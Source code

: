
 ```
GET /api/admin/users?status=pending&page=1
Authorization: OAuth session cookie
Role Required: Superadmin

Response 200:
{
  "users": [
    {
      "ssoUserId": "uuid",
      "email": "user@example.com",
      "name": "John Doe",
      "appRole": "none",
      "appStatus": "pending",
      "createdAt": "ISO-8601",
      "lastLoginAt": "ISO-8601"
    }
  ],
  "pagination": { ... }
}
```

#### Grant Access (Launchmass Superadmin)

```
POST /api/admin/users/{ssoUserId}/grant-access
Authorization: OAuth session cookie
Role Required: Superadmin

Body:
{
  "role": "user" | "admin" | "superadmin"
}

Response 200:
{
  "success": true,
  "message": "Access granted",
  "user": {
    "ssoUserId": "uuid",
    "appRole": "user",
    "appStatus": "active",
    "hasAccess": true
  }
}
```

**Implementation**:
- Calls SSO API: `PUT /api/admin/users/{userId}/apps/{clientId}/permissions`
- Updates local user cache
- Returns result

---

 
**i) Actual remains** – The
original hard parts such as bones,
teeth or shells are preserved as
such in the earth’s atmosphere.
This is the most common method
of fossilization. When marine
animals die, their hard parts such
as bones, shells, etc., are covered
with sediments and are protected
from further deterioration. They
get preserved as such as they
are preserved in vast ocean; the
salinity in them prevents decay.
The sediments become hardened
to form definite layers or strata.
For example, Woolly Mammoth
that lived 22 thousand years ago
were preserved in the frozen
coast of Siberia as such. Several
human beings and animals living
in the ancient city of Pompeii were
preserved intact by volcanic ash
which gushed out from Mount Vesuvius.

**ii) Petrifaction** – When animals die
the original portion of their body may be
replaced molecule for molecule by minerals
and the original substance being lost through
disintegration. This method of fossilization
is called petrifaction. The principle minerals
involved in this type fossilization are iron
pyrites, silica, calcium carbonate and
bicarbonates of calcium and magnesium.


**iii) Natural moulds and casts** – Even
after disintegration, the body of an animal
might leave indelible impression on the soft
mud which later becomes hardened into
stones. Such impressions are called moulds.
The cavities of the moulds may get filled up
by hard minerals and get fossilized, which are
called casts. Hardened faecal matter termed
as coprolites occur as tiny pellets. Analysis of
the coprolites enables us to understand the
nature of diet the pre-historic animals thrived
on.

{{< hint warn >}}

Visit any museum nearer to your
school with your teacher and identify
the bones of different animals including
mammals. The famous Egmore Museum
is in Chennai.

————

■ WHAT YOU ARE ASKED TO DO
Using the entries above, copy out all lines that contain the string "bones".

■ RESULT FOR THIS TASK
original hard parts such as bones,
as bones, shells, etc., are covered
the bones of different animals including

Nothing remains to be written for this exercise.